**Task directions**
Search the listing below for the string "momentum", then copy every line it appears in.

-------- Data listing --------

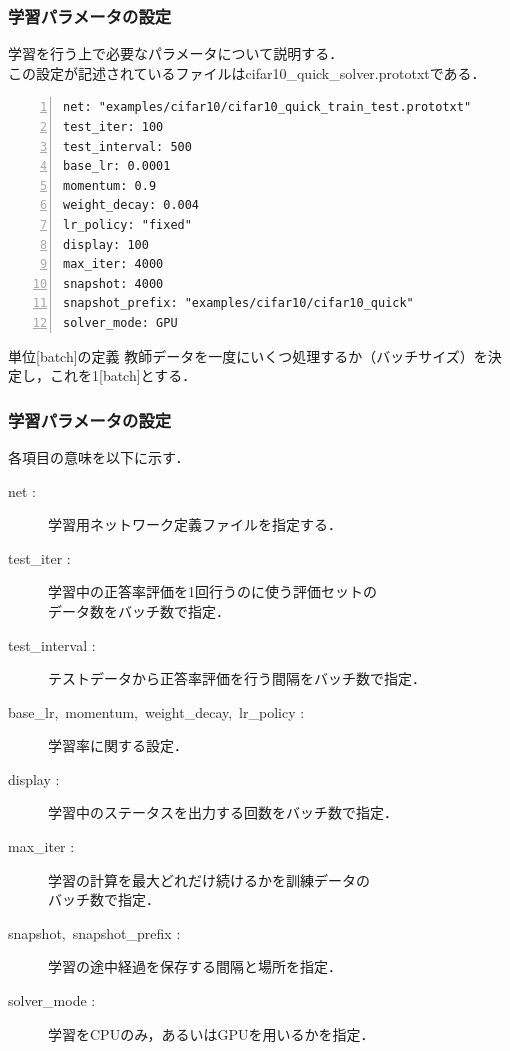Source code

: \documentclass[dvipdfmx,11pt,notheorems]{beamer}
\theoremstyle{definition}
\begin{document}


\begin{frame}[fragile]\frametitle{学習パラメータの設定}
学習を行う上で必要なパラメータについて説明する．\\この設定が記述されているファイルはcifar10\_quick\_solver.prototxtである．

\begin{lstlisting}[basicstyle=\ttfamily\footnotesize, frame=single, firstnumber=1, numbers=left, breaklines=true]
net: "examples/cifar10/cifar10_quick_train_test.prototxt"
test_iter: 100
test_interval: 500
base_lr: 0.0001
momentum: 0.9
weight_decay: 0.004
lr_policy: "fixed"
display: 100
max_iter: 4000
snapshot: 4000
snapshot_prefix: "examples/cifar10/cifar10_quick"
solver_mode: GPU
\end{lstlisting}
\begin{exampleblock}{単位[batch]の定義}
教師データを一度にいくつ処理するか（バッチサイズ）を決定し，これを1[batch]とする．
\end{exampleblock}
\end{frame}

\begin{frame}[fragile]\frametitle{学習パラメータの設定}
各項目の意味を以下に示す．
\begin{description}
  \item[net :]学習用ネットワーク定義ファイルを指定する．
  \item[test\_iter :]学習中の正答率評価を1回行うのに使う評価セットの\\データ数をバッチ数で指定．
  \item[test\_interval :]テストデータから正答率評価を行う間隔をバッチ数で指定．
  \item[base\_lr,\ momentum,\ weight\_decay,\ lr\_policy :]学習率に関する設定．
  \item[display :]学習中のステータスを出力する回数をバッチ数で指定．
  \item[max\_iter :]学習の計算を最大どれだけ続けるかを訓練データの\\バッチ数で指定．
  \item[snapshot,\ snapshot\_prefix :]学習の途中経過を保存する間隔と場所を指定．
  \item[solver\_mode :]学習をCPUのみ，あるいはGPUを用いるかを指定．
\end{description}
\end{frame}
\end{document}

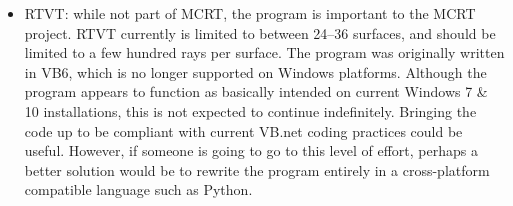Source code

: \documentclass{article}
\begin{document}
\begin{itemize}
    \item RTVT: while not part of MCRT, the program is important to the MCRT project. RTVT currently is limited to between 24--36 surfaces, and should be limited to a few hundred rays per surface. The program was originally written in VB6, which is no longer supported on Windows platforms. Although the program appears to function as basically intended on current Windows 7 \& 10 installations, this is not expected to continue indefinitely. Bringing the code up to be compliant with current VB.net coding practices could be useful. However, if someone is going to go to this level of effort, perhaps a better solution would be to rewrite the program entirely in a cross-platform compatible language such as Python.

\end{itemize}

\newpage
\renewcommand\bibname{References}

\end{document}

--------

**Answer**
momentum: 0.9
  \item[base\_lr,\ momentum,\ weight\_decay,\ lr\_policy :]学習率に関する設定．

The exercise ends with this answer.